Filter the material below down to the lines containing the word "change".
--- START ---
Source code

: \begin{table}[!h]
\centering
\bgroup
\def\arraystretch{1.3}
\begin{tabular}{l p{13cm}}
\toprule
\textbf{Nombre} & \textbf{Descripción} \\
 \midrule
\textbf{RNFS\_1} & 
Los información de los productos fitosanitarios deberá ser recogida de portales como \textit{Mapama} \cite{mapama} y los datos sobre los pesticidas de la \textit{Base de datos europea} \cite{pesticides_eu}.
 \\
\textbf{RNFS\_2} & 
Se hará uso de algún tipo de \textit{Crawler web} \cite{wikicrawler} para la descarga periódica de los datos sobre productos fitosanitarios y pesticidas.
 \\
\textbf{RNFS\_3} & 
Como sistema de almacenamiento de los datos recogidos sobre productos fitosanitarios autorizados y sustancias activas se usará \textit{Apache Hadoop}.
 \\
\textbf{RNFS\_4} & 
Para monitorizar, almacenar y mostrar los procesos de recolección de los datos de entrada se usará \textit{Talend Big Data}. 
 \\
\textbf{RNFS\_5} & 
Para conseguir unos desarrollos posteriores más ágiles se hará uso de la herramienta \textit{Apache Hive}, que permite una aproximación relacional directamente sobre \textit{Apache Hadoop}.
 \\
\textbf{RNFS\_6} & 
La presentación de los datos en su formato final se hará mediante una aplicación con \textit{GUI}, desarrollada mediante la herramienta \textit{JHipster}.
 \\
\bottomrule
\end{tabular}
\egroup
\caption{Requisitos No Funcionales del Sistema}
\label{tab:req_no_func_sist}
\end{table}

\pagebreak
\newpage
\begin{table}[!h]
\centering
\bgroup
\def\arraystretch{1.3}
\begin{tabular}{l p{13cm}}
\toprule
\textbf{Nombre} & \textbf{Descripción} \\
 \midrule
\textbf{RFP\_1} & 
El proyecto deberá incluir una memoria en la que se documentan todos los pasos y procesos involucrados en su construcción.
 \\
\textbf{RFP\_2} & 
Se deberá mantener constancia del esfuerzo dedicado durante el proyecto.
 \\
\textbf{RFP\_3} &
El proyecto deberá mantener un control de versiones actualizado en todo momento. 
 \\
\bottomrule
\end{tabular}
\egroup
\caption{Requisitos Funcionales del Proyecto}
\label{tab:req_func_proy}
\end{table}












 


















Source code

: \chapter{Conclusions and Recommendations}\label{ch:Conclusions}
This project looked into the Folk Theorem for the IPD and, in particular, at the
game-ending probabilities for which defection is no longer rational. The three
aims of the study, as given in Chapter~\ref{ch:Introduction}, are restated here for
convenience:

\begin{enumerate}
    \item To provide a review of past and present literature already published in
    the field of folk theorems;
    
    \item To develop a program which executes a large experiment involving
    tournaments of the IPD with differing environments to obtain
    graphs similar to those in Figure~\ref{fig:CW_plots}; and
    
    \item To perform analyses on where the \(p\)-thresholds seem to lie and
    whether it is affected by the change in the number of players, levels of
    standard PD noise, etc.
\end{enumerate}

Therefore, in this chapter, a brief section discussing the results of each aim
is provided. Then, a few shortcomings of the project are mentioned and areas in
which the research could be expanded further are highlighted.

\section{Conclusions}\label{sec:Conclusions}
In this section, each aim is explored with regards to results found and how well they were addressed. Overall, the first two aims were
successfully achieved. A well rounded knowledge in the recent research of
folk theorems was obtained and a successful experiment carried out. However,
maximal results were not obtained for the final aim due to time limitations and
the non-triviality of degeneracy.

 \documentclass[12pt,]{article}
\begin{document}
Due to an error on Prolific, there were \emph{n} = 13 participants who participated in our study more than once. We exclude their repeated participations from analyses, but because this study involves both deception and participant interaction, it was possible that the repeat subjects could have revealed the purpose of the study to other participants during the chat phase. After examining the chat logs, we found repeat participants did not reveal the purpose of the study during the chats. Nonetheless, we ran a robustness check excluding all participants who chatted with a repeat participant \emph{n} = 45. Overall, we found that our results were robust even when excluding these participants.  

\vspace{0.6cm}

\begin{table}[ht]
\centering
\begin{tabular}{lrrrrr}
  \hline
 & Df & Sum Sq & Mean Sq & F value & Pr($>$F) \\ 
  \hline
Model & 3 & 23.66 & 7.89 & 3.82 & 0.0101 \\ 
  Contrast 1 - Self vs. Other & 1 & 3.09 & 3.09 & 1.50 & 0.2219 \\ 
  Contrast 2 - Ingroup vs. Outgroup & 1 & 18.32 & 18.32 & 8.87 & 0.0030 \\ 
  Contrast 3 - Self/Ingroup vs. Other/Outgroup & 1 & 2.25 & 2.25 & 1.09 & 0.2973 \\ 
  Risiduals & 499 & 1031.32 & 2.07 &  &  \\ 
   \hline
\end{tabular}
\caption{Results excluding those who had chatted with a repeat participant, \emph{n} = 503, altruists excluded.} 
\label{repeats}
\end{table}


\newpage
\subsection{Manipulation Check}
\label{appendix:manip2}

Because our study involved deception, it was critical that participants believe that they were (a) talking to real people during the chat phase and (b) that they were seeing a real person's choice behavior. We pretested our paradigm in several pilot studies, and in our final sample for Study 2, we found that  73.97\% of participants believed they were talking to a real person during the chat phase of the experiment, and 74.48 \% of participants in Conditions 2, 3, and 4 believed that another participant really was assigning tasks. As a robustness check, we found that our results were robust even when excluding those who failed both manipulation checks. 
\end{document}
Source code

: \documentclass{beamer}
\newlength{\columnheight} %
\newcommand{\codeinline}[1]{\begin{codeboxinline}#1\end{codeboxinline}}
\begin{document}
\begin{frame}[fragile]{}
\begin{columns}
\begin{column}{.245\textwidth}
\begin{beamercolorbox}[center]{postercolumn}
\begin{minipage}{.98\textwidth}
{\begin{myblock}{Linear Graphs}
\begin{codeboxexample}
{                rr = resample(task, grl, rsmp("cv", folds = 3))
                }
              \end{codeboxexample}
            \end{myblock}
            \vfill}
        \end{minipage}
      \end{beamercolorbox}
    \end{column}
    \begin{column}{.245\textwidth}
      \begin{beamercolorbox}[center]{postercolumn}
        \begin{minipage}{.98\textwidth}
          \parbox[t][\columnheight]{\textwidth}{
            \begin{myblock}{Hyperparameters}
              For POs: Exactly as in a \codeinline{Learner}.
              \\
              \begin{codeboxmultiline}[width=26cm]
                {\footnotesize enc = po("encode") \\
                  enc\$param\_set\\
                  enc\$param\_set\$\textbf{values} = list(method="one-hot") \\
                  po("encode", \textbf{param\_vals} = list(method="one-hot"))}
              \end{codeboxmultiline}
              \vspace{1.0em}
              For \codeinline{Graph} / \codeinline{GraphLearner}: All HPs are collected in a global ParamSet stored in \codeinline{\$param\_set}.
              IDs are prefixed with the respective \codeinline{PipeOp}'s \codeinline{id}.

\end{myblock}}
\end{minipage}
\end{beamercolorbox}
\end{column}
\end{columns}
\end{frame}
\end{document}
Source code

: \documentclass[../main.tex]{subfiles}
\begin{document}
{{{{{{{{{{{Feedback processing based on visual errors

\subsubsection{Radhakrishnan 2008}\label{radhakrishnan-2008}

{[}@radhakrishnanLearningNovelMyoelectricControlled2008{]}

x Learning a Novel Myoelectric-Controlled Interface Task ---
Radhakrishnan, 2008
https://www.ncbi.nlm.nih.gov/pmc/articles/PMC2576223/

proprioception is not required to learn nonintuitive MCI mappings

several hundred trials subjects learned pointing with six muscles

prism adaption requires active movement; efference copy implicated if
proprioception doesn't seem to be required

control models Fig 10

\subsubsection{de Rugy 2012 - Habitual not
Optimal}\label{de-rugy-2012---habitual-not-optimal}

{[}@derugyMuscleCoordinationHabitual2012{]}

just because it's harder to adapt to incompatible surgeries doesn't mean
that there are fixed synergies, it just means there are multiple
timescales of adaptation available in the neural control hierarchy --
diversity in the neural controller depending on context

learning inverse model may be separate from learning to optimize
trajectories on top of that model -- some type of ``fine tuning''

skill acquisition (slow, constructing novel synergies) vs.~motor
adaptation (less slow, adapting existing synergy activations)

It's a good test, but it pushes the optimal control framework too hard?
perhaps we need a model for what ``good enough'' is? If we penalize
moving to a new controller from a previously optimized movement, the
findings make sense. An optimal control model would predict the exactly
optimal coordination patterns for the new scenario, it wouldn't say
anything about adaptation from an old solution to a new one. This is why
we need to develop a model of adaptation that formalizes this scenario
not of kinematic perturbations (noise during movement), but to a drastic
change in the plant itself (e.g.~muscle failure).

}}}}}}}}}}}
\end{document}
--- END ---
• **Result of this task**:
    whether it is affected by the change in the number of players, levels of
change in the plant itself (e.g.~muscle failure).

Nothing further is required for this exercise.